Et parmi tous ces touristes qui attendent encore un vol pour pouvoir quitter l’île de Lombok, ils sont nombreux à présenter des signes évidents de traumatisme. Pour ne rien arranger, ils n’ont pratiquement pas dormi depuis deux nuits. Concrètement, ils ressassent et revivent en boucle les histoires de murs qui s’effondrent. A l’image de cette mère de famille qui préférait rester à l’intérieur de l’aéroport avec sa fille plutôt que de louer un hôtel à l’extérieur, parce que pendant le séisme, le bâtiment qu’elle louait leur est tombé dessus.
Idem pour Charlotte, 28 ans, qui racontait avec un débit extrêmement rapide sa nuit sur la plage, à subir les répliques du séisme en observant si les structures alentours n’allaient pas s’effondrer. Autre exemple, un Finlandais, qui avait une trentaine d’années, était à deux doigts de fondre en larmes lorsqu’il évoquait les longues heures d’attente d’un bateau sur la plage, sans eau, alors que le propriétaire de son hôtel avait déjà quitté l’île depuis longtemps.
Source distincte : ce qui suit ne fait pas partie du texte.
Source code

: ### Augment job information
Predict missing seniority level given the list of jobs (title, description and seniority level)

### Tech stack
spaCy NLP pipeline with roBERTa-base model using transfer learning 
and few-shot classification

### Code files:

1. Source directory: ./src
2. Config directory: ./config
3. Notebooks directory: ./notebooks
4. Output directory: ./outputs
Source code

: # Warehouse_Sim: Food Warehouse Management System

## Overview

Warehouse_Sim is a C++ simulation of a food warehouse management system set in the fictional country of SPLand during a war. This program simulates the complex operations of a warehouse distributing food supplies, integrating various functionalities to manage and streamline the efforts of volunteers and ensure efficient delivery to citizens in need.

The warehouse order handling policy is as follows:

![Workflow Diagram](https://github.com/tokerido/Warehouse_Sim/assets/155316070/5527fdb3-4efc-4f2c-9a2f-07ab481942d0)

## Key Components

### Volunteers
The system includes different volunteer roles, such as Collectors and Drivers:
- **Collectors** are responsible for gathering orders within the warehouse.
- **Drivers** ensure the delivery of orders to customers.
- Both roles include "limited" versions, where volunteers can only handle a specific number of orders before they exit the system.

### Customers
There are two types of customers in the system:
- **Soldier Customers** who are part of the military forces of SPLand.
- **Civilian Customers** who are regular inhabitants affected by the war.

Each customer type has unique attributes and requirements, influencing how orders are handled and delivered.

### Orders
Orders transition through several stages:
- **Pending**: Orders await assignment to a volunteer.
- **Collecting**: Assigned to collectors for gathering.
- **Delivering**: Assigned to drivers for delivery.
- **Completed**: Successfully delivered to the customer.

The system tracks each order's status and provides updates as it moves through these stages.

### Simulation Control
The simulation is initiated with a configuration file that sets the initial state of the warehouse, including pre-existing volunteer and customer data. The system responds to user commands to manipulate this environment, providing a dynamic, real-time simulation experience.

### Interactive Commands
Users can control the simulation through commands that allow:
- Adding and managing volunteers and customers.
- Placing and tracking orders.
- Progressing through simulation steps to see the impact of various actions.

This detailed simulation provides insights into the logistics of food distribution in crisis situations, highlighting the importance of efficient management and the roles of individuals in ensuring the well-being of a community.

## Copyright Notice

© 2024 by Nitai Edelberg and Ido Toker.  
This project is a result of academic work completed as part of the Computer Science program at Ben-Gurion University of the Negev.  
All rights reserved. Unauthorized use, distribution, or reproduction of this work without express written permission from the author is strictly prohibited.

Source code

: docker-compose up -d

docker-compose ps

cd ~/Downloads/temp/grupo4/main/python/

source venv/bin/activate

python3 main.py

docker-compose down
Enfin dernier point, le sentiment, qui participe de ce traumatisme, de se faire dépouiller par les populations locales du nord de l’île a été présent puisque les populations demandaient des sommes astronomiques pour acheminer les visiteurs jusqu’à l’aéroport. Et cela a fini de choquer des touristes déjà fatigués et diminués.
«Encore beaucoup de victimes sous les décombres»
L'aide arrive au compte-gouttes à Lombok où les dégâts sont très importants et les habitants démunis. Joint par RFI, Lalu Wisnu Pradipta de la Fondation ENDRI, qui vient en aide aux populations locales, fait le point de la situation.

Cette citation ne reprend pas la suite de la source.